GNOME UX designer and Red Hat Desktop Team Member, Allan Day, showed the new mockup designs off in his blog post. Simple Scan has a pretty sparse and simplistic interface already, and I mean that in a positive way, but Allan believes that "just because it's great, doesn't mean it can't be improved" and that most of the improvements are simply "refinements", rather than major overhauls, in order to make some of the app's functions a bit easier to discover and navigate.
Changes range from refinements to the default "ready to scan" state, all the way to the introduction of a sidebar that allows selecting individual scanned pages as well as an action bar at the bottom of the app for performing selected functions on the current page scan, such as rotate, crop and deletion, to name a few. The "new document" button has also been changed to "start again" in order to erase confusion about the fact that new document will, in fact, erase all your current scanning progress.

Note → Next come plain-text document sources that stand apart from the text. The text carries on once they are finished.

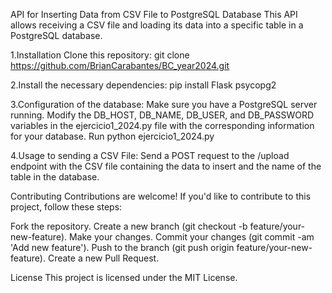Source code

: API for Inserting Data from CSV File to PostgreSQL Database
This API allows receiving a CSV file and loading its data into a specific table in a PostgreSQL database.

1.Installation
Clone this repository:
git clone https://github.com/BrianCarabantes/BC_year2024.git

2.Install the necessary dependencies:
pip install Flask psycopg2

3.Configuration of the database:
Make sure you have a PostgreSQL server running.
Modify the DB_HOST, DB_NAME, DB_USER, and DB_PASSWORD variables in the ejercicio1_2024.py file with the corresponding information for your database.
Run python ejercicio1_2024.py

4.Usage to sending a CSV File:
Send a POST request to the /upload endpoint with the CSV file containing the data to insert and the name of the table in the database.

Contributing
Contributions are welcome! If you'd like to contribute to this project, follow these steps:

Fork the repository.
Create a new branch (git checkout -b feature/your-new-feature).
Make your changes.
Commit your changes (git commit -am 'Add new feature').
Push to the branch (git push origin feature/your-new-feature).
Create a new Pull Request.

License
This project is licensed under the MIT License.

There will also be a reworked preferences/settings pane, which in true GNOME 3 app design protocol, will be more streamlined and making use of highly identifiable widgets such as contrasting buttons, select boxes and sliders depending on the type of setting. In the redesign, brightness and contrast settings for the app in particular will use a visual cue mode where you select test samples with varying contrasts and brightness similar to some of the brightness and contrast selectors you may see, for example, at the start of some computer games.
Finally, the redesign does show new buttons for functions such as OCR test reading and editing, zoom and magic enhancement, all of which are currently not actually implemented in Simple Scan. Allan says he's not currently aware of anyone lined up to implement the functions at the time of his writing, but if anyone wishes to take a shot at helping out, by all means do so.
See Allan's blog post for more information and screenshots. All in all, if the app awaits some extra functions before the facelift takes place, we mightn't see the "new" Simple Scan for a little while yet, but for this writer, it certainly looks like some nice improvements to an already very useful and loved application.